When Scarlett asks her a question, she answers, "close, I think it's more Advanced Idea Machines, or something like that, they are dangerous terrorists. Not just stupid squares." Feeling sufficiently refreshed for the time being, Wasp flutters over towards Scarlett, "so…do you do any martial arts? It was crazy to go after that man…do you have, erm, abilities?"
*
The definition does not keep a smile on the redhead's face. Instead, she frowns, giving Wasp a worried look. "Terrorists. I can imagine a few dangerous groups, but they are new to me. Anti-mutant groups, anti civil rights activists, the list goes on and on. I am sorry that you have so many difficulties to put on your plate." She does, however, hold out her hand in case Wasp wants to land, until it's quite apparent she has functional wings. Then the faux pas can blithely be overlooked, dropping her arm to her side.

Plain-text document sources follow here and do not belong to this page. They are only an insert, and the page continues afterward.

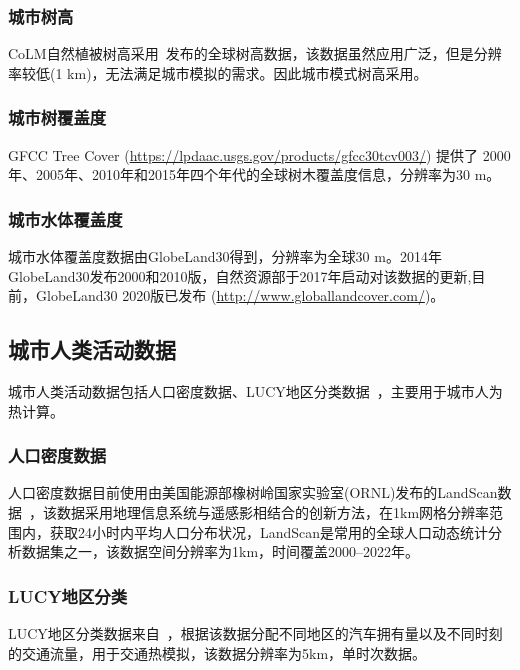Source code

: \subsubsection{城市树高}\label{城市树高数据}
CoLM自然植被树高采用~\citet{simard2011mapping}发布的全球树高数据，该数据虽然应用广泛，但是分辨率较低(1 km)，无法满足城市模拟的需求。因此城市模式树高采用\citet{lang2023high}。

\subsubsection{城市树覆盖度}
GFCC Tree Cover (\url{https://lpdaac.usgs.gov/products/gfcc30tcv003/}) 提供了
2000年、2005年、2010年和2015年四个年代的全球树木覆盖度信息，分辨率为30 m。

\subsubsection{城市水体覆盖度}\label{城市水体覆盖度}
城市水体覆盖度数据由GlobeLand30得到，分辨率为全球30 m。2014年GlobeLand30发布2000和2010版，自然资源部于2017年启动对该数据的更新,目前，GlobeLand30 2020版已发布 (\url{http://www.globallandcover.com/})。


\subsection{城市人类活动数据}\label{城市人类活动数据}

城市人类活动数据包括人口密度数据、LUCY地区分类数据~\citep{allen2011}，主要用于城市人为热计算。

\subsubsection{人口密度数据}\label{人口密度数据}
人口密度数据目前使用由美国能源部橡树岭国家实验室(ORNL)发布的LandScan数据~\citep{brightLandScanGlobal20002001}，该数据采用地理信息系统与遥感影相结合的创新方法，在1km网格分辨率范围内，获取24小时内平均人口分布状况，LandScan是常用的全球人口动态统计分析数据集之一，该数据空间分辨率为1km，时间覆盖2000--2022年。

\subsubsection{LUCY地区分类}\label{LUCY地区分类}
LUCY地区分类数据来自~\citet{allen2011}，根据该数据分配不同地区的汽车拥有量以及不同时刻的交通流量，用于交通热模拟，该数据分辨率为5km，单时次数据。


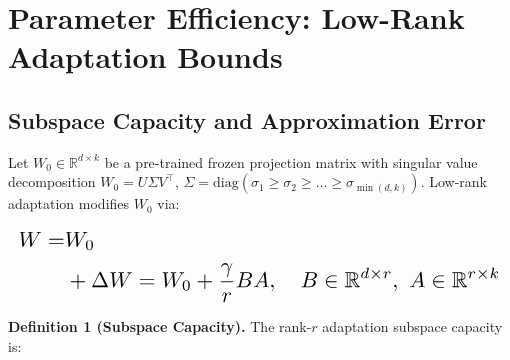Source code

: \documentclass[10pt,twocolumn,letterpaper]{article}
\begin{document}
\section{Parameter Efficiency: Low-Rank Adaptation Bounds}



\subsection{Subspace Capacity and Approximation Error}


Let $W_0 \in \mathbb{R}^{d \times k}$ be a pre-trained frozen projection matrix with singular value decomposition $W_0 = U\Sigma V^\top$, $\Sigma = \text{diag}(\sigma_1 \geq \sigma_2 \geq \ldots \geq \sigma_{\min(d,k)})$. Low-rank adaptation modifies $W_0$ via:























\begin{equation}
\resizebox{\columnwidth}{!}{$\displaystyle
\begin{aligned}
W = & W_0 \\
& + \Delta W = W_0 + \frac{\gamma}{r}BA, \quad B \in \mathbb{R}^{d \times r},\ A \in \mathbb{R}^{r \times k}
\end{aligned}
$}
\end{equation}























\textbf{Definition 1 (Subspace Capacity).} The rank-$r$ adaptation subspace capacity is:
\end{document}
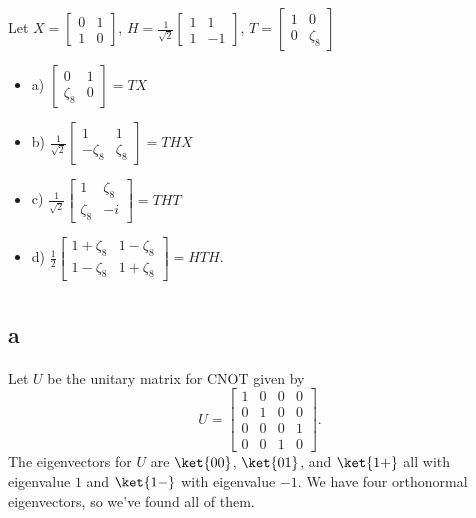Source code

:\documentclass[letterpaper,12pt,oneside,onecolumn]{article}
\begin{document}
\section{}
\paragraph{}
Let $X = \begin{bmatrix} 0 & 1 \\ 1 & 0 \end{bmatrix}$, $H = \frac{1}{\sqrt{2}} \begin{bmatrix} 1 & 1 \\ 1 & -1 \end{bmatrix}$, $T = \begin{bmatrix} 1 & 0 \\ 0 & \zeta_8\end{bmatrix}$
\begin{itemize}
\item a) $\begin{bmatrix} 0 & 1 \\ \zeta_8 & 0 \end{bmatrix} = TX$
\item b) $\frac{1}{\sqrt{2}}\begin{bmatrix} 1 & 1 \\ -\zeta_8 & \zeta_8 \end{bmatrix} = THX$
\item c) $\frac{1}{\sqrt{2}}\begin{bmatrix} 1 &\zeta_8 \\ \zeta_8 & -i\end{bmatrix}=THT$
\item d) $\frac{1}{2} \begin{bmatrix} 1+\zeta_8 & 1-\zeta_8 \\ 1-\zeta_8 & 1+\zeta_8\end{bmatrix}=HTH.$
\end{itemize}
\newpage
\section{}
\subsection{a}
\paragraph{}
Let $U$ be the unitary matrix for CNOT given by
$$U = \begin{bmatrix} 1 & 0 & 0 & 0 \\ 0& 1 & 0 & 0 \\ 0 & 0 & 0 & 1 \\ 0& 0 & 1 &0 \end{bmatrix}.$$
The eigenvectors for $U$ are $\ket{00}$, $\ket{01}$, and $\ket{1+}$ all with eigenvalue $1$ and $\ket{1-}$ with eigenvalue $-1$. We have four orthonormal eigenvectors, so we've found all of them.
\end{document}

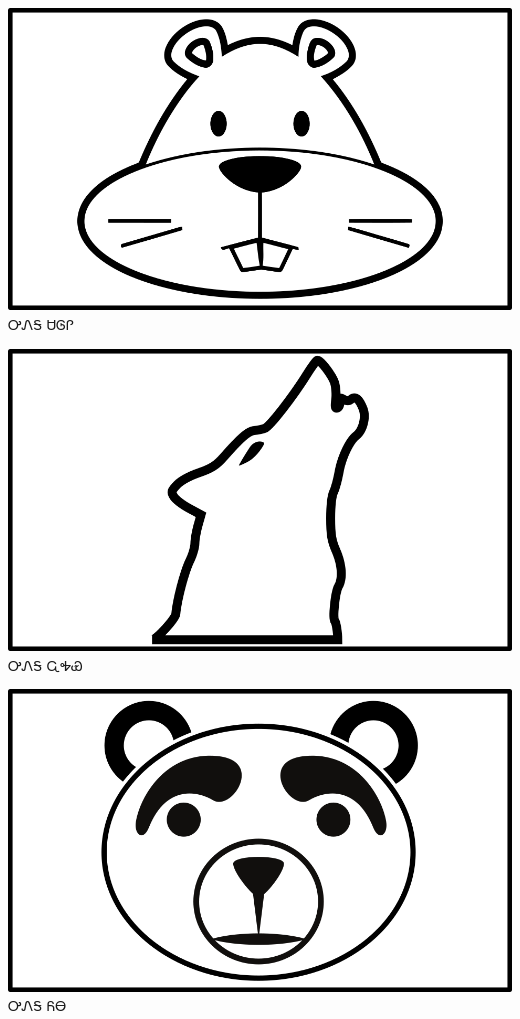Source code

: \documentclass[avery5371]{flashcards}%
\begin{document}
\begin{flashcard}{
\includegraphics[width=0.95\columnwidth,height=.51\columnwidth,keepaspectratio]{../artwork/objects-animate/saloli}
}\Huge ᎤᏁᎦ ᏌᎶᎵ
\end{flashcard}

\begin{flashcard}{
\includegraphics[width=0.95\columnwidth,height=.51\columnwidth,keepaspectratio]{../artwork/objects-animate/wahya}
}\Huge ᎤᏁᎦ ᏩᎭᏯ
\end{flashcard}

\begin{flashcard}{
\includegraphics[width=0.95\columnwidth,height=.51\columnwidth,keepaspectratio]{../artwork/objects-animate/yona}
}\Huge ᎤᏁᎦ ᏲᎾ
\end{flashcard}
\end{document}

"I know a bit of how to fight. More notably I know how to talk. Nothing like drowning someone to death in sound," she murmurs, a wry smile teasing her lips. The question, however, is a large looming element in the room. "Crazy, perhaps, but not for me. Unfortunately I am rather durable against such pains he might throw my way. My curse, if you like."
*
"So you do have some abilities, huh?" Wasp asks as she seems like she might land on the offered hand, though when Rogue hesitates and puts it back down, she moves to land on her shoulder. "Thanks for your help, Scarlett. And yeah, there's a bunch more, some of them just want to see the world burn. In other words, they're really dumb." Looking around, she mutters, "so…you think we should clear the kitchen and let these guys do their jobs?"
*
"Not particularly many. Certainly nothing like your petite stature." Should Wasp be happier on her shoulder, Scarlett will gladly permit that balancing point. Her wrist or her shoulder, either is welcome. The scent of neroli touches her skin along with a softer, resonant warmth of amber and sandalwood. "But durability is among them, though I dislike having to fight. You are much more effective than I am, whereas I would rather stop the conflict in its tracks. Whether that fellow in a bad mood wanted to rough another person up or not, I don't know."
*
Wasp laughs as Scarlett points out the obvious about her, "well, clothing this size really is quite cheap," she offers with a big playful grin on her lips. "Yeah, I'd say he is for real experienced heroes to deal with…I really didn't expect the flying wok and sauce pan attack," she shakes her head, before whispering to Scarlett, "please don't tell anyone about this, ok?"
*
"You've no idea how much a benefit that is, storage in this city being so expensive. You could store many wardrobes in a drawer, and have room enough for all your furniture. The rest of us have to make do with a shoebox for all our things, or own nothing," remarks the redhead, shaking her head. Scarlett's smile is easy enough. "How long have you been doing the real experienced hero bit? I can appreciate the challenge it must present, to try to do the right thing and reduce such incidents, without getting in the way of law enforcement. Believe me, there are days when I wonder if the police down around Mutant Town harbour such fears or uneasiness because they worry for their jobs." Shaking her head again, the melodic ripple of her braids is subtle, but the various metallic bits chasing them are evidence enough. "I shan't. You have a right to your privacy and determine your own narrative. If he shows up again, though, how should I tell anyone? Is there an Avengers phone number? Some code for them?"
*
Wasp giggles as Scarlett plays along with her joke, and she further quips, "oh, and a Barbie dream house is so affordable, too! With all it's luxuries!" Shaking her head about nervously, it's clear Wasp isn't too keen on answering that question of experience, before eventually answering, "a few months, really, but I've already seen a lot!" Wasp nods, "yes, we do, actually, if you can remember, I'll share with you, otherwise, put down a piece of paper, I'll jot it down for you!"